Another long drive on the interstate, but this one wasn’t too bad. Probably because we drove from one famous BBQ city to another. Again we yelped the best BBQ place in town and found a joint called Pappy’s. It was in an inconspicuous building, and we actually walked right by the door and would’ve missed it if an employee didn’t see us and point us in the right direction. I wanted to try a little bit of anything and saw that they had something called the “Adam Bomb,” named after Adam Richman from the TV show Man vs Food.
I’m a pretty big eater, so I thought that I would be able to finish the entire thing, so I was a little pissed when Sam suggested that we split it. In the end though I was glad we did. That was a monstrous amount of food, and even though we split everything in half we couldn’t finish.

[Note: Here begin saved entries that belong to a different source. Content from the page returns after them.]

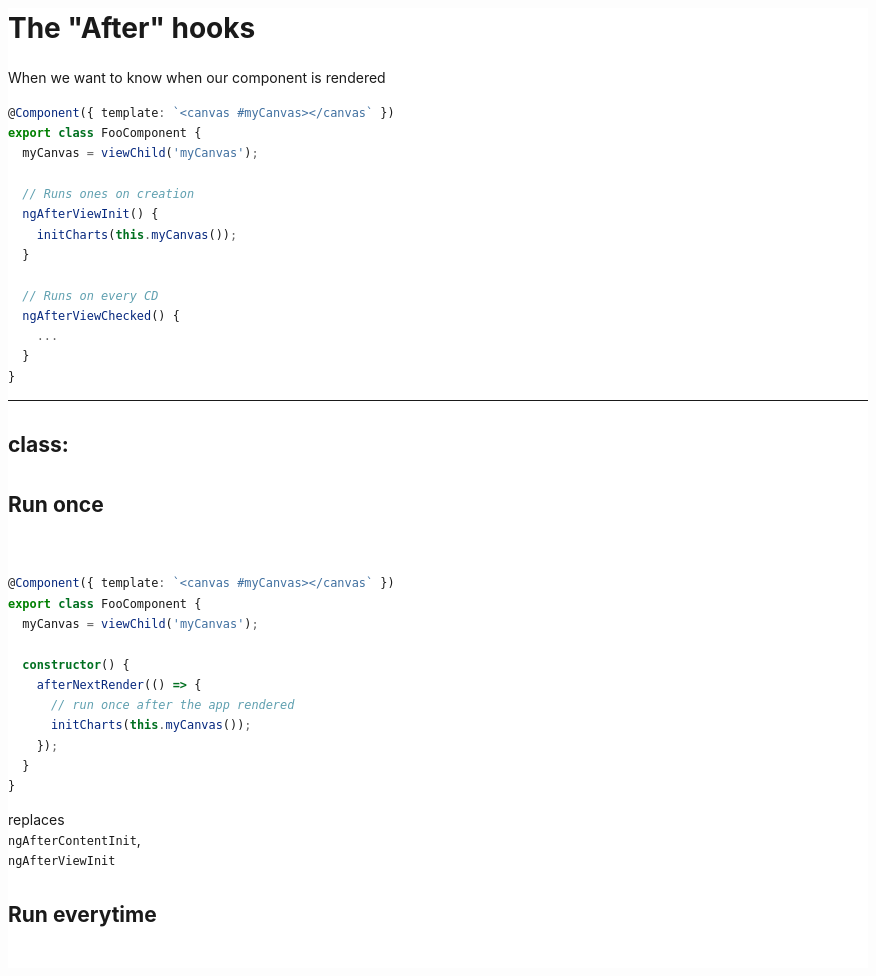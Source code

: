 # The "After" hooks

When we want to know when our component is rendered

```ts
@Component({ template: `<canvas #myCanvas></canvas` })
export class FooComponent {
  myCanvas = viewChild('myCanvas');

  // Runs ones on creation
  ngAfterViewInit() {
    initCharts(this.myCanvas());
  }

  // Runs on every CD
  ngAfterViewChecked() {
    ...
  }
}
```

---
class:
---

<div grid grid-cols-2 gap-16>
  <div >
    <h2>Run once</h2>
    <br>

```ts
@Component({ template: `<canvas #myCanvas></canvas` })
export class FooComponent {
  myCanvas = viewChild('myCanvas');

  constructor() {
    afterNextRender(() => {
      // run once after the app rendered
      initCharts(this.myCanvas());
    });
  }
}
```

  <div>

  replaces <br>`ngAfterContentInit`,<br> `ngAfterViewInit`
  </div>

  </div>

  <div v-click>
    <h2>Run everytime</h2>
    <br>
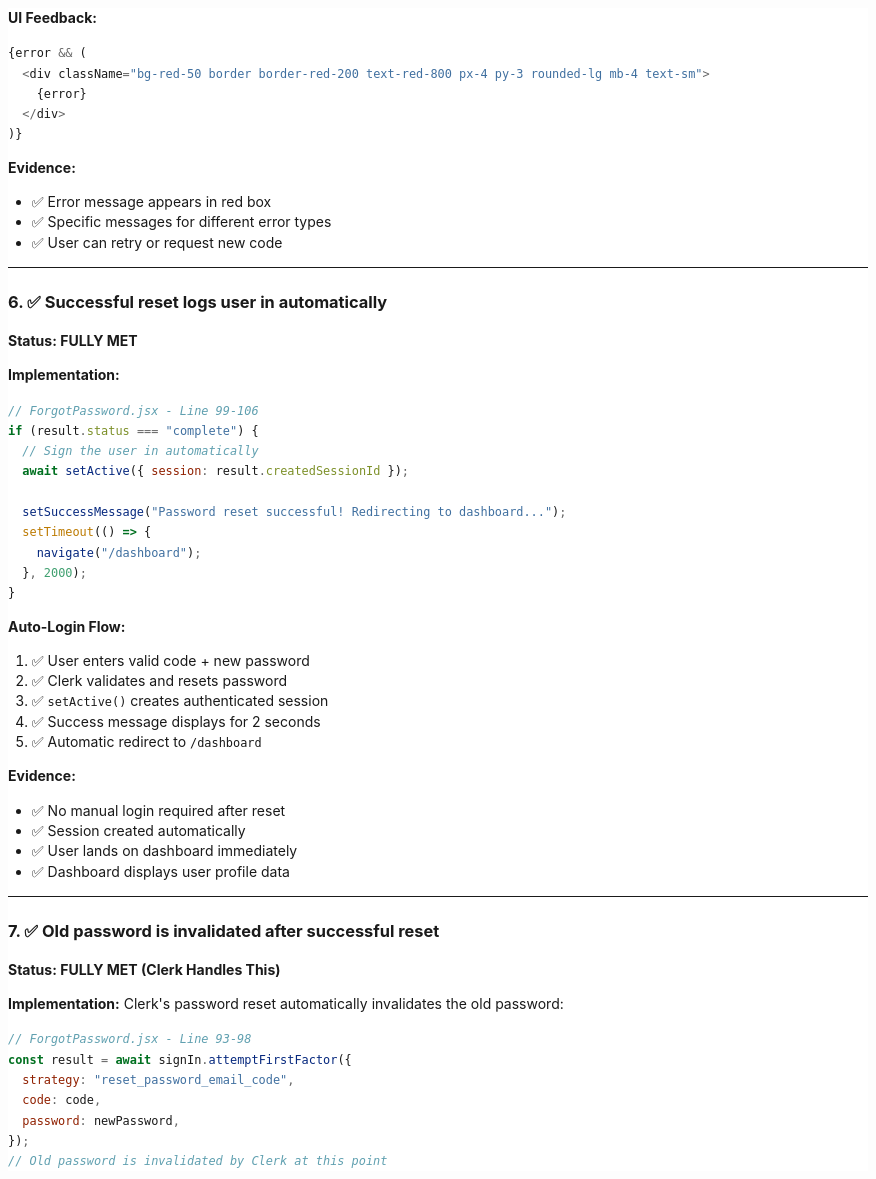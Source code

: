 **UI Feedback:**
```javascript
{error && (
  <div className="bg-red-50 border border-red-200 text-red-800 px-4 py-3 rounded-lg mb-4 text-sm">
    {error}
  </div>
)}
```

**Evidence:**
- ✅ Error message appears in red box
- ✅ Specific messages for different error types
- ✅ User can retry or request new code

---

### 6. ✅ Successful reset logs user in automatically
**Status: FULLY MET**

**Implementation:**
```javascript
// ForgotPassword.jsx - Line 99-106
if (result.status === "complete") {
  // Sign the user in automatically
  await setActive({ session: result.createdSessionId });
  
  setSuccessMessage("Password reset successful! Redirecting to dashboard...");
  setTimeout(() => {
    navigate("/dashboard");
  }, 2000);
}
```

**Auto-Login Flow:**
1. ✅ User enters valid code + new password
2. ✅ Clerk validates and resets password
3. ✅ `setActive()` creates authenticated session
4. ✅ Success message displays for 2 seconds
5. ✅ Automatic redirect to `/dashboard`

**Evidence:**
- ✅ No manual login required after reset
- ✅ Session created automatically
- ✅ User lands on dashboard immediately
- ✅ Dashboard displays user profile data

---

### 7. ✅ Old password is invalidated after successful reset
**Status: FULLY MET (Clerk Handles This)**

**Implementation:**
Clerk's password reset automatically invalidates the old password:

```javascript
// ForgotPassword.jsx - Line 93-98
const result = await signIn.attemptFirstFactor({
  strategy: "reset_password_email_code",
  code: code,
  password: newPassword,
});
// Old password is invalidated by Clerk at this point
```
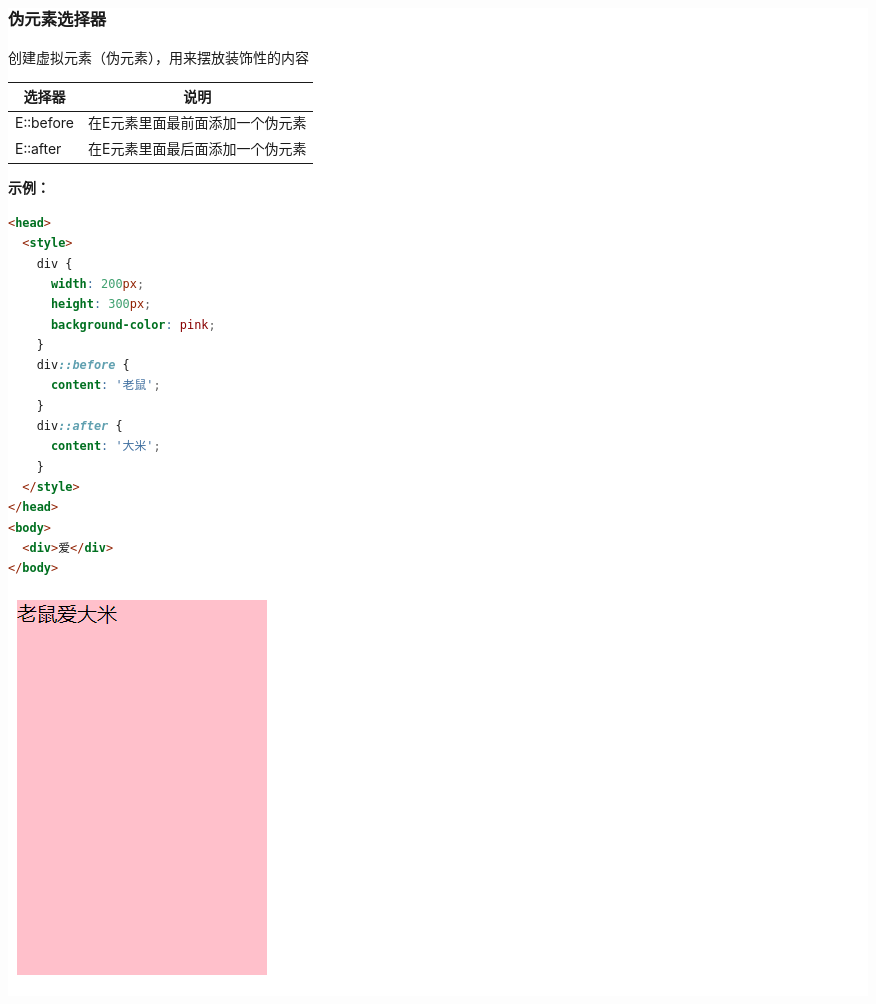 ### 伪元素选择器

创建虚拟元素（伪元素），用来摆放装饰性的内容

| 选择器    | 说明                            |
| --------- | ------------------------------- |
| E::before | 在E元素里面最前面添加一个伪元素 |
| E::after  | 在E元素里面最后面添加一个伪元素 |

**示例：**

```html
<head>
  <style>
    div {
      width: 200px;
      height: 300px;
      background-color: pink;
    }
    div::before {
      content: '老鼠';
    }
    div::after {
      content: '大米';
    }
  </style>
</head>
<body>
  <div>爱</div>
</body>
```

![image-20240226153036800](md_img/image-20240226153036800.png)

The barbecue at Pappy’s was amazing. None of the meat comes with any sauce, but it doesn’t need any sauce. The meat was incredibly juicy and flavorful, the mix of spices on the dry rub was perfect. They did have sauce that you could add on top, they were all pretty amazing as well. If the Adam Bomb had killed me, I would’ve died satisfied. Oh yeah and FAT. I think I gained 5 lbs in Missouri alone. That’s pretty crazy for less than 24 hours.
After all that gluttony we walked around a bit and explored the gateway arch. I had seen pictures of it, but it’s even more amazing to see in person. We took the elevator up to the top. It feels like a freaking space ship, both the ride up and when you’re at the top. The ride up is in this little spherical elevator that’s like a tiny space capsule. You feel like you’re in a spaceship at the top because the space is pretty small, and because the windows are like little spaceship viewing ports.
Afterwards we had another long drive through the heartland to reach Dayton, Ohio. Sam had an old labmate who works on the airforce base in Dayton, so we crashed at his place for the night. For some reason the midwest is really humid, ridiculously uncomfortably hot and sticky and humid. I don’t understand why. There’s no freaking water out there. Sam’s friend Kunia had lived in Dayton for a year, but had no furniture in his house. Literally no furniture. He had a futon, and that was it. He used boxes for his computer desk. I slept on the carpet in the hot, humid apartment, tossing and turning and sweating like a pig all night.